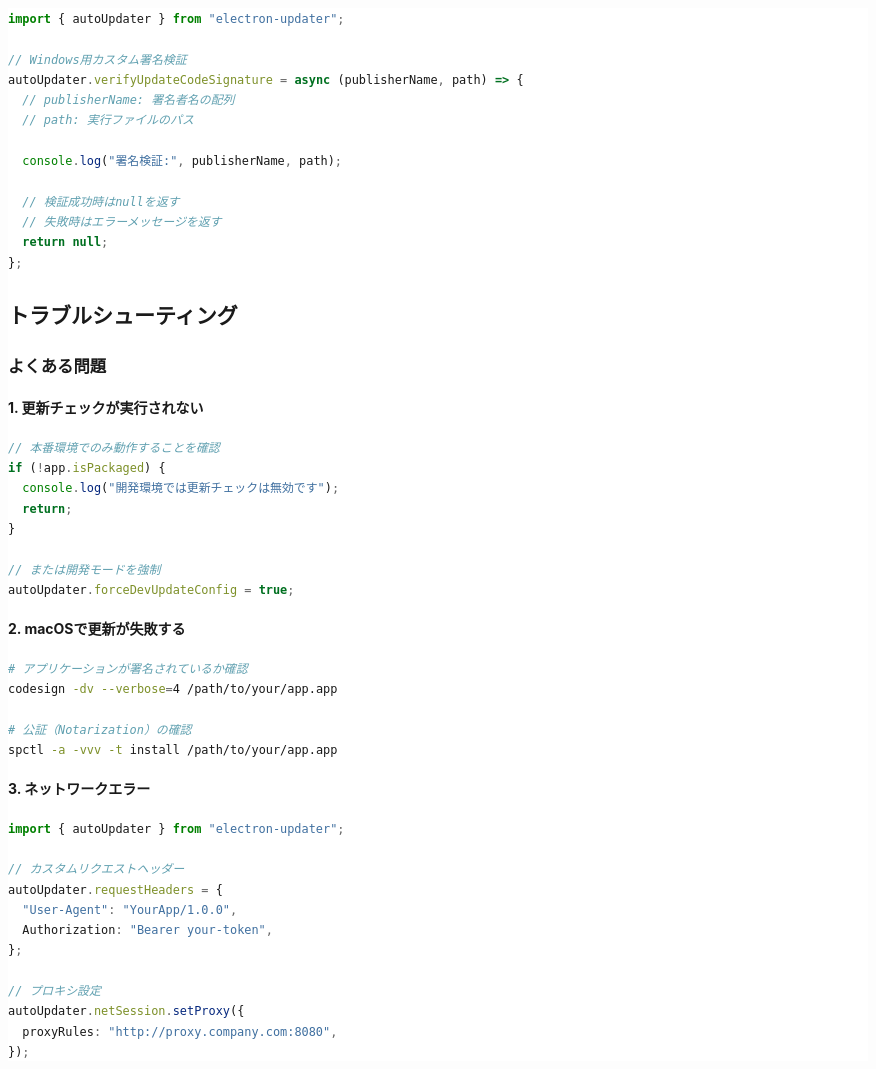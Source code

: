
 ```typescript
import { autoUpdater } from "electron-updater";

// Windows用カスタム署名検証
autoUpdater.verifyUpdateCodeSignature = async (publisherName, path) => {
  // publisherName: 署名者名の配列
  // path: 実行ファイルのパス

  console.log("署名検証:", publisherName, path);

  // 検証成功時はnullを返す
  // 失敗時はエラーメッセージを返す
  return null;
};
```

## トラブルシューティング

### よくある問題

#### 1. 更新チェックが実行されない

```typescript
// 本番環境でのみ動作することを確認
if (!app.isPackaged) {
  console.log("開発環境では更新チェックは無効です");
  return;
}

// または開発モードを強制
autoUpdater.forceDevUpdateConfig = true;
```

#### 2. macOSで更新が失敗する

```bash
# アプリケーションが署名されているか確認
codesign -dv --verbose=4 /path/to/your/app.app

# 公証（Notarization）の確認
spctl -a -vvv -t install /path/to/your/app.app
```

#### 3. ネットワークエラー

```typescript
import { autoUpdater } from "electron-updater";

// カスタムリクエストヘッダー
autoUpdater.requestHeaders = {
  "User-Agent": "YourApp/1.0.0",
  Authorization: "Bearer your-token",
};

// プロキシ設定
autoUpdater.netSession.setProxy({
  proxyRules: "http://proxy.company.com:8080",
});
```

* * *

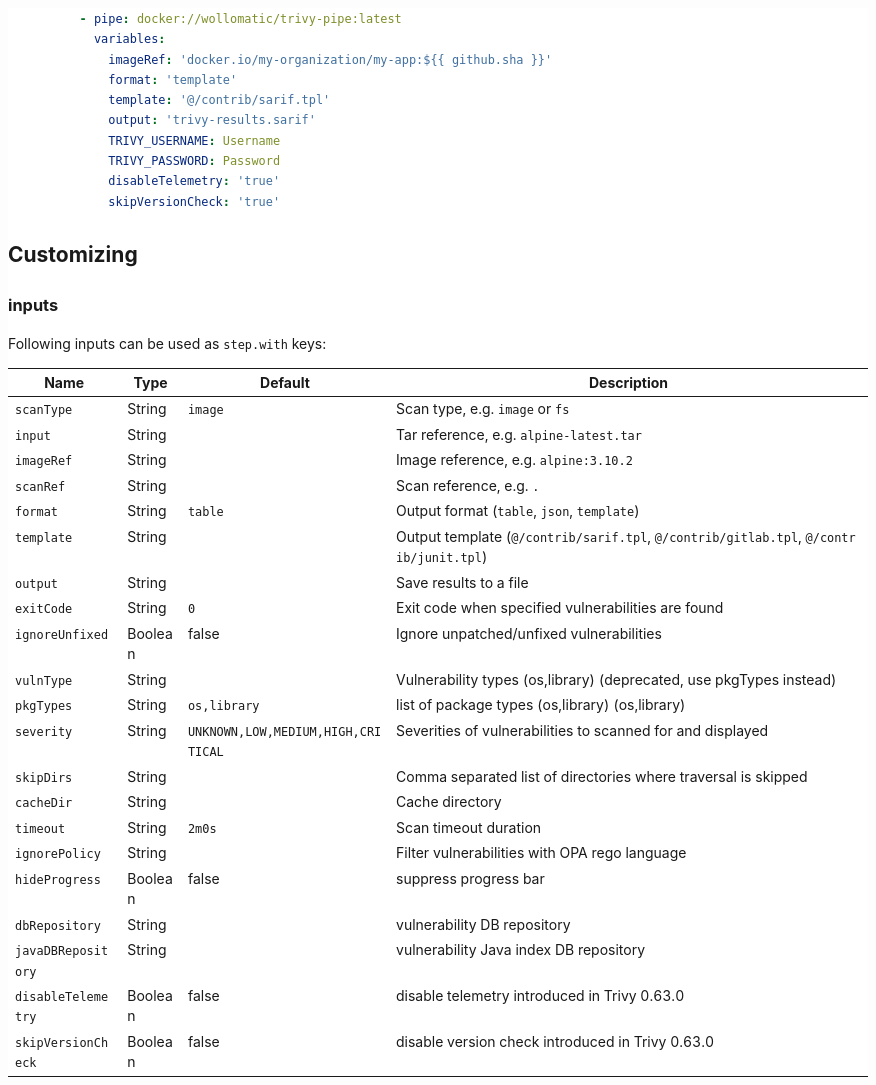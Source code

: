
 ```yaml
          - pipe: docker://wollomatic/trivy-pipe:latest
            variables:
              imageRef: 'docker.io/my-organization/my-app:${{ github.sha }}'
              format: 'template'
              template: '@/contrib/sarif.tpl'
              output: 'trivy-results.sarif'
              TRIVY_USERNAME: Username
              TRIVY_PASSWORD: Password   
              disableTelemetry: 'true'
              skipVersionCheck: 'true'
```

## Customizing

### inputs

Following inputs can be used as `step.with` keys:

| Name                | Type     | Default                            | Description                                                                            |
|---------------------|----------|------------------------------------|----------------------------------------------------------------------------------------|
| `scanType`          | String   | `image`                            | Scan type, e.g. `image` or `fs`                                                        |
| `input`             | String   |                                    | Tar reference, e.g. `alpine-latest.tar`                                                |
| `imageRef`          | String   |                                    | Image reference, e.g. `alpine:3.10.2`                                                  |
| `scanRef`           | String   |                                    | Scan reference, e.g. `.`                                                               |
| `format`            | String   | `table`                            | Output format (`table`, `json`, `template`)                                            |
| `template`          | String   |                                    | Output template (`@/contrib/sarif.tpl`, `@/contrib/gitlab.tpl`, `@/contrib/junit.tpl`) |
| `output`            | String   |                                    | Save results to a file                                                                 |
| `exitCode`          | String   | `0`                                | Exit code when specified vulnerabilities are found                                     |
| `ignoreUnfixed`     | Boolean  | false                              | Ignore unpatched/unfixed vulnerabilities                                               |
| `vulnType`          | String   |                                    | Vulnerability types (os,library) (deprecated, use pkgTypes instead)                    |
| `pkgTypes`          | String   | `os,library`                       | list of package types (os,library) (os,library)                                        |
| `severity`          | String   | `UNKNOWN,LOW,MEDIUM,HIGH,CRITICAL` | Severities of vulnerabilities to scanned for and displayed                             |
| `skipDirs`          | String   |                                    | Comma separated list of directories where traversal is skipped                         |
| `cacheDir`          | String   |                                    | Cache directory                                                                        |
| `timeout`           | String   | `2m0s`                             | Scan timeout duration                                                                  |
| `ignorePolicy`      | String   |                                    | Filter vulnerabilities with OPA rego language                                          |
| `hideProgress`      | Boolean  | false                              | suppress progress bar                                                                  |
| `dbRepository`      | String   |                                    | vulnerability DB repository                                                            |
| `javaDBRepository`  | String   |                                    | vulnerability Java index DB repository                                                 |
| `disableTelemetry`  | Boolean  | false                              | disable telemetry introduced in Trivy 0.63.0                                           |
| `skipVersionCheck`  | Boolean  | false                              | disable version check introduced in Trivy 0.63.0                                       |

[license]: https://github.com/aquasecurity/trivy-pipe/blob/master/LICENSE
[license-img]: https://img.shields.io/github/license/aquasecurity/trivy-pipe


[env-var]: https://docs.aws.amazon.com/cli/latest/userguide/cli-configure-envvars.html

What you have to do:
Tell how many lines of the material above hold "contrib", answering with a bare number.

Written answer:
2